The Australian government has revoked the citizenship of a Melbourne-born man believed to be a top recruiter for the Islamic State group, Reuters reported on Saturday. Home Affairs Minister Peter Dutton said 27-year-old Neil Prakash had been central to the jihadist group’s recruitment efforts and had had his citizenship stripped as he was “a very dangerous individual”. Prakash continues to hold the Fijian citizenship.
“If given the opportunity, Mr Prakash would harm or kill Australians and our country is a safer place for him having lost his Australian citizenship,” Dutton said at a press conference in Sydney on Saturday.
Prakash left for Syria in 2013, taking the name Abu Khaled al-Cambodi. He was mistakenly reported to have been killed in an air strike by the United States in Iraq’s Mosul in 2015. He was caught in Turkey in October 2016 and has since been in prison there, facing multiple terrorism-related charges. He is wanted in Australia over terrorism-related activities, including an alleged conspiracy to behead a police officer.
Dutton said the Australian Security Intelligence Organisation had prevented 14 attempted terror attacks, including a plan to smuggle explosives onto an A380 flight to West Asia. “The threat is very real,” he said. “The priority for us is to make sure that people like Neil Prakash don’t come back to Australia. We don’t want them here.”

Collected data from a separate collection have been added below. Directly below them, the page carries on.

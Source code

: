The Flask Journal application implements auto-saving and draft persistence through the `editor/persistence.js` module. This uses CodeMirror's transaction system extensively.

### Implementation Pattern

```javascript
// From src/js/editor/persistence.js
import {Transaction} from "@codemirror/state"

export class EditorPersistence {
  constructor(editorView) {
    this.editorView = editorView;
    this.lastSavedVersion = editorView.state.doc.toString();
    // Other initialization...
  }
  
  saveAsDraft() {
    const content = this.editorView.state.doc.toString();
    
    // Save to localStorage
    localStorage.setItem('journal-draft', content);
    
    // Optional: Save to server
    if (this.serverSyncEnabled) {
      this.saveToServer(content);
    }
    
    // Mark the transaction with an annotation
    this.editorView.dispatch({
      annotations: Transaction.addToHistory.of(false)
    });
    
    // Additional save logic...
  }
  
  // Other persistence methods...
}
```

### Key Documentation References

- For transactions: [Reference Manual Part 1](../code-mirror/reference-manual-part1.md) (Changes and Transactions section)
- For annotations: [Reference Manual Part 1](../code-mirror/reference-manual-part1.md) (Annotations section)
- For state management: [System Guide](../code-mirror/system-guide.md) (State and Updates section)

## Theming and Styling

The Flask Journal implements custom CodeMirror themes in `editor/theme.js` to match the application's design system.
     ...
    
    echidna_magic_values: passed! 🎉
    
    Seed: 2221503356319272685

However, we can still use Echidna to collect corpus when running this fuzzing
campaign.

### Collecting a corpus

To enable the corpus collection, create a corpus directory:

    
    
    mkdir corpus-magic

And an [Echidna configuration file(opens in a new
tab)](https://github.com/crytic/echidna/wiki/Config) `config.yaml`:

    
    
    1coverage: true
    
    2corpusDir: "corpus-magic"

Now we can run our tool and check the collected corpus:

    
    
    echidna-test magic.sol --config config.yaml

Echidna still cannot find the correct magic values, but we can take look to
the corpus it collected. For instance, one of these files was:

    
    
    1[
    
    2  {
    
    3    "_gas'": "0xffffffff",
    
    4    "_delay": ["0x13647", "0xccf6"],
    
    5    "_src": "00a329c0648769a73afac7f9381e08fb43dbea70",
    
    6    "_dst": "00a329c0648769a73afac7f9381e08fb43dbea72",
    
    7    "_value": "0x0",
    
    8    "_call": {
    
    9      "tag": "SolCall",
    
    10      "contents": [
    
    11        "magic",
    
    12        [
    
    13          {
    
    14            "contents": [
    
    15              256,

Prakash, whose mother was Cambodian and father a Fijian, held both Australian and Fijian citizenship through his father. Prakash was informed about the government’s decision on December 21, making him the 12th dual citizen to have their citizenship annulled over alleged links with offshore terror groups, The Guardian reported.
“Dual citizens who choose to be involved in terrorism forfeit the privileges of Australian citizenship, and I remain committed to enforcing the legal provisions that remove them,” Dutton said.
The country had cancelled Prakash’s passport in 2014 and announced financial sanctions the next year. While Prakash has previously admitted to being a member of the Islamic State group, he said he had no affiliations with it in Australia.